Task goal: From the first line to the last, restate every record word for word, leaving out the pictures.

Records shown:
==================================================
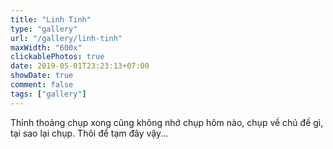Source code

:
```yaml
---
title: "Linh Tinh"
type: "gallery"
url: "/gallery/linh-tinh"
maxWidth: "600x"
clickablePhotos: true
date: 2019-05-01T23:23:13+07:00
showDate: true
comment: false
tags: ["gallery"]
---
```


Thỉnh thoảng chụp xong cũng không nhớ chụp hôm nào, chụp về chủ đề gì, tại sao lại chụp. Thôi để tạm đây vậy...
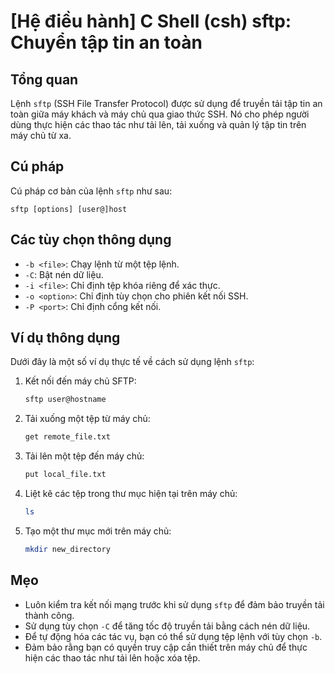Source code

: # [Hệ điều hành] C Shell (csh) sftp: Chuyển tập tin an toàn

## Tổng quan
Lệnh `sftp` (SSH File Transfer Protocol) được sử dụng để truyền tải tập tin an toàn giữa máy khách và máy chủ qua giao thức SSH. Nó cho phép người dùng thực hiện các thao tác như tải lên, tải xuống và quản lý tập tin trên máy chủ từ xa.

## Cú pháp
Cú pháp cơ bản của lệnh `sftp` như sau:
```
sftp [options] [user@]host
```

## Các tùy chọn thông dụng
- `-b <file>`: Chạy lệnh từ một tệp lệnh.
- `-C`: Bật nén dữ liệu.
- `-i <file>`: Chỉ định tệp khóa riêng để xác thực.
- `-o <option>`: Chỉ định tùy chọn cho phiên kết nối SSH.
- `-P <port>`: Chỉ định cổng kết nối.

## Ví dụ thông dụng
Dưới đây là một số ví dụ thực tế về cách sử dụng lệnh `sftp`:

1. Kết nối đến máy chủ SFTP:
   ```bash
   sftp user@hostname
   ```

2. Tải xuống một tệp từ máy chủ:
   ```bash
   get remote_file.txt
   ```

3. Tải lên một tệp đến máy chủ:
   ```bash
   put local_file.txt
   ```

4. Liệt kê các tệp trong thư mục hiện tại trên máy chủ:
   ```bash
   ls
   ```

5. Tạo một thư mục mới trên máy chủ:
   ```bash
   mkdir new_directory
   ```

## Mẹo
- Luôn kiểm tra kết nối mạng trước khi sử dụng `sftp` để đảm bảo truyền tải thành công.
- Sử dụng tùy chọn `-C` để tăng tốc độ truyền tải bằng cách nén dữ liệu.
- Để tự động hóa các tác vụ, bạn có thể sử dụng tệp lệnh với tùy chọn `-b`.
- Đảm bảo rằng bạn có quyền truy cập cần thiết trên máy chủ để thực hiện các thao tác như tải lên hoặc xóa tệp.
==================================================
Written answer:
Source code

:
```yaml
---
title: "Linh Tinh"
type: "gallery"
url: "/gallery/linh-tinh"
maxWidth: "600x"
clickablePhotos: true
date: 2019-05-01T23:23:13+07:00
showDate: true
comment: false
tags: ["gallery"]
---
```


Thỉnh thoảng chụp xong cũng không nhớ chụp hôm nào, chụp về chủ đề gì, tại sao lại chụp. Thôi để tạm đây vậy...
Source code

: # [Hệ điều hành] C Shell (csh) sftp: Chuyển tập tin an toàn

## Tổng quan
Lệnh `sftp` (SSH File Transfer Protocol) được sử dụng để truyền tải tập tin an toàn giữa máy khách và máy chủ qua giao thức SSH. Nó cho phép người dùng thực hiện các thao tác như tải lên, tải xuống và quản lý tập tin trên máy chủ từ xa.

## Cú pháp
Cú pháp cơ bản của lệnh `sftp` như sau:
```
sftp [options] [user@]host
```

## Các tùy chọn thông dụng
- `-b <file>`: Chạy lệnh từ một tệp lệnh.
- `-C`: Bật nén dữ liệu.
- `-i <file>`: Chỉ định tệp khóa riêng để xác thực.
- `-o <option>`: Chỉ định tùy chọn cho phiên kết nối SSH.
- `-P <port>`: Chỉ định cổng kết nối.

## Ví dụ thông dụng
Dưới đây là một số ví dụ thực tế về cách sử dụng lệnh `sftp`:

1. Kết nối đến máy chủ SFTP:
   ```bash
   sftp user@hostname
   ```

2. Tải xuống một tệp từ máy chủ:
   ```bash
   get remote_file.txt
   ```

3. Tải lên một tệp đến máy chủ:
   ```bash
   put local_file.txt
   ```

4. Liệt kê các tệp trong thư mục hiện tại trên máy chủ:
   ```bash
   ls
   ```

5. Tạo một thư mục mới trên máy chủ:
   ```bash
   mkdir new_directory
   ```

## Mẹo
- Luôn kiểm tra kết nối mạng trước khi sử dụng `sftp` để đảm bảo truyền tải thành công.
- Sử dụng tùy chọn `-C` để tăng tốc độ truyền tải bằng cách nén dữ liệu.
- Để tự động hóa các tác vụ, bạn có thể sử dụng tệp lệnh với tùy chọn `-b`.
- Đảm bảo rằng bạn có quyền truy cập cần thiết trên máy chủ để thực hiện các thao tác như tải lên hoặc xóa tệp.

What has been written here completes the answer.